Спустя неделю, 30 сентября, Сенат приказал перевести на новые места не только курьерские, но и почтовые подводы. Были несколько изменены маршруты почты. По предложению главного судьи Ямской канцелярии Щербачева центром сбора почты на петербургской дороге сделали Клин. Сенат утвердил следующие объездные пути вокруг Москвы. Корреспонденция, прибывающая из Сибири, Казани, Оренбурга, Нижнего Новгорода и Саратова, довозится только до Владимира, а отсюда через Троицкую лавру и Дмитров — в Клин. Из Астрахани, Воронежа, Белгорода, Киева почта доходила до Коломны или Серпухова и далее через Боровск и Можайск — в Клин.
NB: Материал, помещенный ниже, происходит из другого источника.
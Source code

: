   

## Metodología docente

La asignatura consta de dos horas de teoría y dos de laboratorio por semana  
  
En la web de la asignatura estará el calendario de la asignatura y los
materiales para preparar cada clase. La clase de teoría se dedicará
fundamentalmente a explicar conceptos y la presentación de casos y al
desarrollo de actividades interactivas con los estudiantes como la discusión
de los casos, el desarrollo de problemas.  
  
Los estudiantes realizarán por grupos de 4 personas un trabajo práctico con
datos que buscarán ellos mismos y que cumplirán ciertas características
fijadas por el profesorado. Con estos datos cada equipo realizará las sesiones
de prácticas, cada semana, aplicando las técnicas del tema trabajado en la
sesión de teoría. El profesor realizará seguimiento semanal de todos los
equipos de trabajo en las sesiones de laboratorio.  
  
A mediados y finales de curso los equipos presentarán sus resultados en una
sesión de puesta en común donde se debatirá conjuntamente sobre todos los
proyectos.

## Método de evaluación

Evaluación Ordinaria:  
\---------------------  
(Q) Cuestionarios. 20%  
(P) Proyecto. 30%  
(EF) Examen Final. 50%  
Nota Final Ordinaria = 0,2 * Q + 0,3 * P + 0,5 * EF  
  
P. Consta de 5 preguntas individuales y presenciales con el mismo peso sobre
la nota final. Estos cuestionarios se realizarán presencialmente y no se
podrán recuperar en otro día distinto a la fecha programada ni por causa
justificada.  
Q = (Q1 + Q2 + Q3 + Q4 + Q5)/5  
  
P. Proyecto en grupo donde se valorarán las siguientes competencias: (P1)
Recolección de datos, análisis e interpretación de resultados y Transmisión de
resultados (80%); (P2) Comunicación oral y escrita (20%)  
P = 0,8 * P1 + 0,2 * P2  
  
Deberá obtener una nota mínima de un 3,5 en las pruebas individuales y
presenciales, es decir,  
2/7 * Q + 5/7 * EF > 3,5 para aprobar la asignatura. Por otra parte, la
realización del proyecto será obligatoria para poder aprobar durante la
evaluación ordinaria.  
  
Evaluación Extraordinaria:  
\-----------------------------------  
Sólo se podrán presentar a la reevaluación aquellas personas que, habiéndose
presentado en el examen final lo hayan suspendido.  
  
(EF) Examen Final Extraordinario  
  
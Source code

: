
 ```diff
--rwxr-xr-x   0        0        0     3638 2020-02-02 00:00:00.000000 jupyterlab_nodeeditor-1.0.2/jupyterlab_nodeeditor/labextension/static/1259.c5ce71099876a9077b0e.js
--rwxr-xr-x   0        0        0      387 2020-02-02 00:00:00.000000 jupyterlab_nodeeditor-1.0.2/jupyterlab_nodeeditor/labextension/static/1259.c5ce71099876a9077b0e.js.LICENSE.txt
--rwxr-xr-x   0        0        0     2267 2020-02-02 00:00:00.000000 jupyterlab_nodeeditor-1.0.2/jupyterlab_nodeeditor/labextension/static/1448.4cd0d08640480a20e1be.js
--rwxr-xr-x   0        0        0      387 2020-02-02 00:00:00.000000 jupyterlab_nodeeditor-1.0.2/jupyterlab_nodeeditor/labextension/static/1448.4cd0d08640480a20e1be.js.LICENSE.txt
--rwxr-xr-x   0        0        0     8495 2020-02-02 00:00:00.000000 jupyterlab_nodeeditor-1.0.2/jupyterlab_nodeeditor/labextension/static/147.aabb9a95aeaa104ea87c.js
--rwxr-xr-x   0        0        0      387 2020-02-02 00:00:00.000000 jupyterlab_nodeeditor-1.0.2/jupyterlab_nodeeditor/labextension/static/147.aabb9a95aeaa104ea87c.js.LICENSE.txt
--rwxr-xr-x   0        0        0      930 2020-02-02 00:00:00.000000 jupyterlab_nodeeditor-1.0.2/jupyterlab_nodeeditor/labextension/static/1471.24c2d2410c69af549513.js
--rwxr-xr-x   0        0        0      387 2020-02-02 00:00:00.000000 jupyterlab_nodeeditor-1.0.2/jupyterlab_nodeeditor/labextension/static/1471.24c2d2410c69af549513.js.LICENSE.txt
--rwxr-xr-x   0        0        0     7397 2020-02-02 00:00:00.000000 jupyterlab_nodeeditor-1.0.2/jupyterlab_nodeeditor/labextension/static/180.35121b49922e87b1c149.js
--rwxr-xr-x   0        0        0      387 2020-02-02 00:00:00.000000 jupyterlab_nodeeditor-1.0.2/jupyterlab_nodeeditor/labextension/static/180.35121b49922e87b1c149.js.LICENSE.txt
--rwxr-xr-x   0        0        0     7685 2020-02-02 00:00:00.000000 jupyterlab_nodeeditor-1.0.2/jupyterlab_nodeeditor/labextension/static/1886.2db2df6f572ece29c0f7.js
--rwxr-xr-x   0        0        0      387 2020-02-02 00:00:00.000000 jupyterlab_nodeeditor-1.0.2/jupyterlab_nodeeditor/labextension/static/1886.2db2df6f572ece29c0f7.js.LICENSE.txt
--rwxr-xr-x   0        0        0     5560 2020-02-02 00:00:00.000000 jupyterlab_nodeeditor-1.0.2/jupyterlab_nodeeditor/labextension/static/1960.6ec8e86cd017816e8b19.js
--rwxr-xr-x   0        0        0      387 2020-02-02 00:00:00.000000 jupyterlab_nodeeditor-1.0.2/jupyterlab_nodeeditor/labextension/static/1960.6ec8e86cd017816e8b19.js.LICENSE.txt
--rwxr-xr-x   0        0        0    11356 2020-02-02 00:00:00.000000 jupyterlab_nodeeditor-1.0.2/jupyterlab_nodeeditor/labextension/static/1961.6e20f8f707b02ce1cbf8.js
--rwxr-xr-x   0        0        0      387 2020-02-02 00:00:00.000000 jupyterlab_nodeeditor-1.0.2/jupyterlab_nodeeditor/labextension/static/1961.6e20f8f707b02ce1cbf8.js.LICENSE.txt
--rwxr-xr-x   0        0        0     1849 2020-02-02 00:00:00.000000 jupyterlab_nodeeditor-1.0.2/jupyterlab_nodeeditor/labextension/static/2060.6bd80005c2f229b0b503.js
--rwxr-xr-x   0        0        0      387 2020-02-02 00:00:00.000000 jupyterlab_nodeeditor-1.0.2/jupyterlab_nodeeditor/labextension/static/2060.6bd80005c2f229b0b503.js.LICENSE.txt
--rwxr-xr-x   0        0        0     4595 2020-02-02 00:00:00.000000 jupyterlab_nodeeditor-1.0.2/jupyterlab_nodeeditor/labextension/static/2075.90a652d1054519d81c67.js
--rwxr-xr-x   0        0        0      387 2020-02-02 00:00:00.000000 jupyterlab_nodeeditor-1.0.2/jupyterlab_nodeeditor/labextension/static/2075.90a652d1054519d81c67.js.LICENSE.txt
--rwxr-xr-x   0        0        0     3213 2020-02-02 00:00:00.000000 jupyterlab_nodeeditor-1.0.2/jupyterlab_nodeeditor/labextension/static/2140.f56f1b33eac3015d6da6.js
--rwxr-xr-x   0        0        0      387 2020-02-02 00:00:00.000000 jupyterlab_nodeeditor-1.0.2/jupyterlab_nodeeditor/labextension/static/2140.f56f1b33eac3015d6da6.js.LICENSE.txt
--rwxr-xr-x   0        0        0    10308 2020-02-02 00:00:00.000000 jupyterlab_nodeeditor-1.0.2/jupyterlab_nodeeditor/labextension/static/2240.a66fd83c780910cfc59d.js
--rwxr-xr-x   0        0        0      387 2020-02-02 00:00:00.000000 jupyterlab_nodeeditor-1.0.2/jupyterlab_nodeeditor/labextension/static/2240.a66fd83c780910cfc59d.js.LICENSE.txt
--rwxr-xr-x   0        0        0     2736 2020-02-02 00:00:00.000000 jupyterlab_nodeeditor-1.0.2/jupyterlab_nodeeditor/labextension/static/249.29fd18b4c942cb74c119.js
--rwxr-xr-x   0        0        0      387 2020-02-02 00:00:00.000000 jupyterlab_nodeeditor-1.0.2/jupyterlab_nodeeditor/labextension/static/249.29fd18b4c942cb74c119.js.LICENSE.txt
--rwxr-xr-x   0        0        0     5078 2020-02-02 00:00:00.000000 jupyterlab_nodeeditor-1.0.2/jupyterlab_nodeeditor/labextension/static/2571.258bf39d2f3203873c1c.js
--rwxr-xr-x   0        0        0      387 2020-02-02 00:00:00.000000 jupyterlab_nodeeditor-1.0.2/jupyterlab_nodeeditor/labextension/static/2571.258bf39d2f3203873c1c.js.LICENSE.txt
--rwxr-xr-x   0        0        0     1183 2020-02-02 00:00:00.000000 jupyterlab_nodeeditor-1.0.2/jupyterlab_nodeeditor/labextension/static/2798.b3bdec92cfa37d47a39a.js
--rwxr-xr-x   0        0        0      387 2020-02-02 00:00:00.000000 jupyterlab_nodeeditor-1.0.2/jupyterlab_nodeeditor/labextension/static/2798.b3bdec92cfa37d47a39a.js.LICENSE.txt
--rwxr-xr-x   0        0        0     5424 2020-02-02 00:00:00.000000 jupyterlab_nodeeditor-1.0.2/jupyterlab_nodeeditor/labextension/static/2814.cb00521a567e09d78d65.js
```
Письма по смоленской дороге возили до Можайска, а по архангелогородской — до Троицкой Лавры. Все посыльные из Москвы ездили только до Клина. Сенатский указ предусмотрел возможность случайной вспышки эпидемии в одном из пунктов кольцевого пути: «велеть едущей почте объезжать то место, и поворачивать паки на прямую дорогу удобным и безопасным по близости трактом» [267]. В Клину учреждалась почтовая экспедиция. В ее состав входили чиновник московской Ямской конторы и четыре канцеляриста. Клинский почтамт был первым в России учреждением, объединившим обе существовавшие почты — «немецкую» и ямскую. Московский почтамт не имел в Клину представителя, поэтому пересылкой купеческой корреспонденции занималась Ямская контора. Временная экспедиция выполняла те же функции, что и любое отделение связи той поры. Единственное, что ей категорически запрещалось, смешивать вместе письма, идущие из Москвы и из незараженных мест. Первые нужно было укладывать в особый чемодан и отправлять далее.
К осени 1772 г. «прилипчивая горячка» в Москве была ликвидирована, и вместе с ней по указу от 30 ноября прекратил свое существование кольцевой тракт с Клинским почтамтом. Письма стали свободно проходить через Москву. Только в Серпухове задерживалась и дезинфицировалась корреспонденция, приходившая из Приазовья и с юга Украины. Серпуховская карантинная застава, которой командовал майор Авросимов, выполняла ту же работу что и новоторжская [268].